As part of a course I am taking, I was asked to continue the dialogue Euthyphro as if Euthyphro had given the opposite response to Plato's famous question:
Is the pious loved by the gods because it is pious? Or is it pious because it is loved by the gods?
That is, what if Euthyphro said that the pious is pious because it is loved by the gods - how would Plato have responded.
Here's my logic for a potential rebuttal:
- If something is pious because it is loved by the gods, and impious because it is hated by them, what causes the gods to love and hate things? There is no possible answer except that the will of the gods (i.e., what they approve/disapprove of) is arbitrary and accidental.
- I remember reading that Plato identified the form of the good with the gods --> the gods are identical to the form of the good.

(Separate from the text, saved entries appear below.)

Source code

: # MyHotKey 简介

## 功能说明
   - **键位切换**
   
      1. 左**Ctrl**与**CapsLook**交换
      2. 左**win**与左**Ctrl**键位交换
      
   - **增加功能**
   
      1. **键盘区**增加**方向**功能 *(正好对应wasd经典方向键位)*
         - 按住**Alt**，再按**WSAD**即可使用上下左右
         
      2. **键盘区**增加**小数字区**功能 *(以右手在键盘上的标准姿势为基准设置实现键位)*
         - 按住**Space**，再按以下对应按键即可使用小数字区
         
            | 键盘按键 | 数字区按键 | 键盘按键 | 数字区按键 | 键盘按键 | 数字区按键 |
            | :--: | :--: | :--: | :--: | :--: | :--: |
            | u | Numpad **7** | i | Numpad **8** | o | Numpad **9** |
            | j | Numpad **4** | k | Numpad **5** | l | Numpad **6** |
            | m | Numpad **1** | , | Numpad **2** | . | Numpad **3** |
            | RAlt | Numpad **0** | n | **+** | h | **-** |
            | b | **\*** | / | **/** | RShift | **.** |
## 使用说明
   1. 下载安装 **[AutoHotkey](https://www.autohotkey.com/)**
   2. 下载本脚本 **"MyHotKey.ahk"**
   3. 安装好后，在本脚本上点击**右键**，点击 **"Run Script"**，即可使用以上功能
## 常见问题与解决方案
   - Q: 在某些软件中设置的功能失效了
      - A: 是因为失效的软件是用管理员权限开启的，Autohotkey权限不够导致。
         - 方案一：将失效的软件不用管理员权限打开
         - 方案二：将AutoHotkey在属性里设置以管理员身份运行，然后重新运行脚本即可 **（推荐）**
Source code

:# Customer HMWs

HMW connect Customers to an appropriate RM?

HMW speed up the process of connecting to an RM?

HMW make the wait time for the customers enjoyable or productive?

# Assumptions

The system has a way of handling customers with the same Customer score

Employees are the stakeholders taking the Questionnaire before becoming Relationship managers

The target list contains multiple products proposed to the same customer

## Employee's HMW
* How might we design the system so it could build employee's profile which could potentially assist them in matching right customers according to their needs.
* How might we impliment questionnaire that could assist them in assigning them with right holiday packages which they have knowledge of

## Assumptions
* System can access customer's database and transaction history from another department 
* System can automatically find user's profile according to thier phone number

- Just like any form, there must be a good itself. Therefore, there must be a cause that makes a good thing the way it is (good).

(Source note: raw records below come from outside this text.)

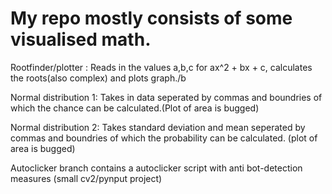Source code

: # My repo mostly consists of some visualised math.

Rootfinder/plotter : Reads in the values a,b,c for ax^2 + bx + c, calculates the roots(also complex) and plots graph./b

Normal distribution 1: Takes in data seperated by commas and boundries of which the chance can be calculated.(Plot of area is bugged)

Normal distribution 2: Takes standard deviation and mean seperated by commas and boundries of which the probability can be calculated.
(plot of area is bugged)

Autoclicker branch contains a autoclicker script with anti bot-detection measures (small cv2/pynput project)
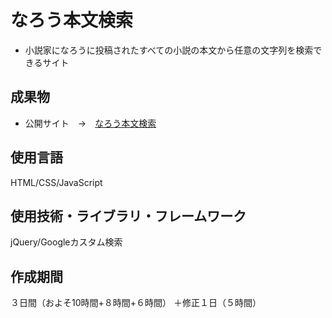 # なろう本文検索
- 小説家になろうに投稿されたすべての小説の本文から任意の文字列を検索できるサイト

## 成果物
- 公開サイト&emsp;→&emsp;[なろう本文検索](https://narou.ykllog.com)

## 使用言語
HTML/CSS/JavaScript

## 使用技術・ライブラリ・フレームワーク
jQuery/Googleカスタム検索

## 作成期間
３日間（およそ10時間+８時間+６時間）
＋修正１日（５時間）
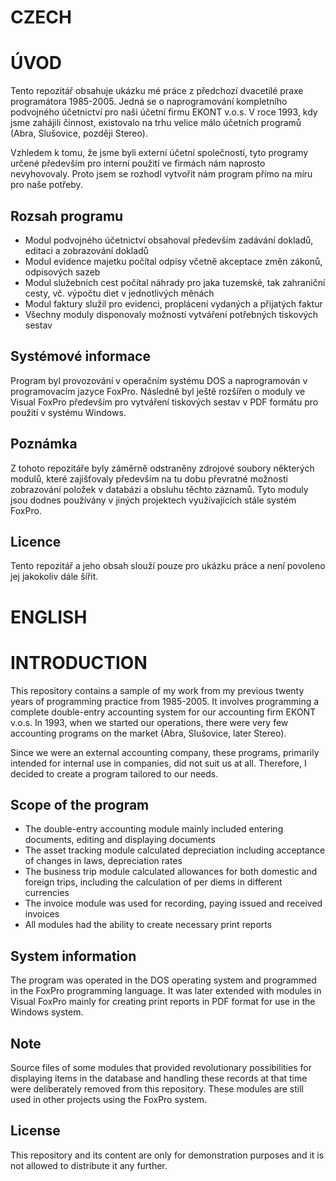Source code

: # CZECH
# ÚVOD

Tento repozitář obsahuje ukázku mé práce z předchozí dvacetilé praxe programátora 1985-2005. 
Jedná se o naprogramování kompletního podvojného účetnictví pro naši účetní firmu EKONT v.o.s.
V roce 1993, kdy jsme zahájili činnost, existovalo na trhu velice málo účetních programů (Abra, Slušovice, později Stereo).

Vzhledem k tomu, že jsme byli externí účetní společností, tyto programy určené především pro interní použití ve firmách nám 
naprosto nevyhovovaly. Proto jsem se rozhodl vytvořit nám program přímo na míru pro naše potřeby. 

## Rozsah programu
- Modul podvojného účetnictví obsahoval především zadávání dokladů, editaci a zobrazování dokladů
- Modul evidence majetku počítal odpisy včetně akceptace změn zákonů, odpisových sazeb
- Modul služebních cest počítal náhrady pro jaka tuzemské, tak zahraniční cesty, vč. výpočtu diet v jednotlivých měnách
- Modul faktury služil pro evidenci, proplácení vydaných a přijatých faktur
- Všechny moduly disponovaly možností vytváření potřebných tiskových sestav

## Systémové informace
Program byl provozování v operačním systému DOS a naprogramován v programovacím jazyce FoxPro. Následně byl ještě rozšířen
o moduly ve Visual FoxPro především pro vytváření tiskových sestav v PDF formátu pro použití v systému Windows. 

## Poznámka
Z tohoto repozitáře byly záměrně odstraněny zdrojové soubory některých modulů, které zajišťovaly především na tu dobu
převratné možnosti zobrazování položek v databázi a obsluhu těchto záznamů. Tyto moduly jsou dodnes používány v jiných
projektech využívajících stále systém FoxPro.

## Licence
Tento repozitář a jeho obsah slouží pouze pro ukázku práce a není povoleno jej jakokoliv dále šířit. 


# ENGLISH
# INTRODUCTION 
This repository contains a sample of my work from my previous twenty years of programming practice from 1985-2005. It involves programming a complete double-entry accounting system for our accounting firm EKONT v.o.s. In 1993, when we started our operations, there were very few accounting programs on the market (Abra, Slušovice, later Stereo).

Since we were an external accounting company, these programs, primarily intended for internal use in companies, did not suit us at all. Therefore, I decided to create a program tailored to our needs.

## Scope of the program 
- The double-entry accounting module mainly included entering documents, editing and displaying documents
- The asset tracking module calculated depreciation including acceptance of changes in laws, depreciation rates
- The business trip module calculated allowances for both domestic and foreign trips, including the calculation of per diems in different currencies
- The invoice module was used for recording, paying issued and received invoices
- All modules had the ability to create necessary print reports

## System information 
The program was operated in the DOS operating system and programmed in the FoxPro programming language. It was later extended with modules in Visual FoxPro mainly for creating print reports in PDF format for use in the Windows system.

## Note 
Source files of some modules that provided revolutionary possibilities for displaying items in the database and handling these records at that time were deliberately removed from this repository. These modules are still used in other projects using the FoxPro system.

## License 
This repository and its content are only for demonstration purposes and it is not allowed to distribute it any further.
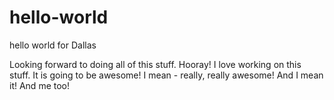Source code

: # hello-world
hello world for Dallas

Looking forward to doing all of this stuff. Hooray!
I love working on this stuff. It is going to be awesome!
I mean - really, really awesome!
And I mean it!
And me too!
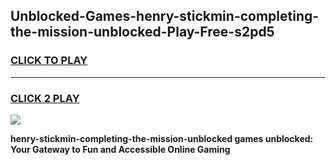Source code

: 
## Unblocked-Games-henry-stickmin-completing-the-mission-unblocked-Play-Free-s2pd5
<h3>
<a href="https://premium76.site?title=henry-stickmin-completing-the-mission-unblocked&ref=18A1">CLICK TO PLAY</a></h3>
<hr>

<h3>
<a href="https://premium76.site?title=henry-stickmin-completing-the-mission-unblocked&ref=18A1">CLICK 2 PLAY</a>
  
</h3>

<a href="https://premium76.site?title=henry-stickmin-completing-the-mission-unblocked&ref=18A1"><img src="https://clearcache.store/games.png"></a>


**henry-stickmin-completing-the-mission-unblocked games unblocked: Your Gateway to Fun and Accessible Online Gaming**
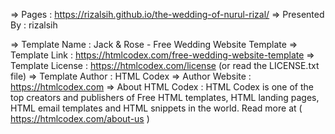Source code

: =>  Pages            : https://rizalsih.github.io/the-wedding-of-nurul-rizal/
=>  Presented By     : rizalsih 

=>  Template Name    : Jack & Rose - Free Wedding Website Template
=>  Template Link    : https://htmlcodex.com/free-wedding-website-template
=>  Template License : https://htmlcodex.com/license (or read the LICENSE.txt file)
=>  Template Author  : HTML Codex
=>  Author Website   : https://htmlcodex.com
=>  About HTML Codex : HTML Codex is one of the top creators and publishers of Free HTML templates, HTML landing pages, HTML email templates and HTML snippets in the world. Read more at ( https://htmlcodex.com/about-us )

- Since the gods are identical to the form of the good, there must also be a cause that makes the gods the way they are.
- We have reached a contradiction because if the will of the gods is arbitrary and accidental, that means that nothing is causing them to be the way they are. (if their will were not arbitrary, then external standards of piety/impiety would be causing them to be the way they are)
Is my logic flawed? What is a better rebuttal? Is there even a rebuttal if Euthyphro is willing to believe that the will of the gods is arbitrary?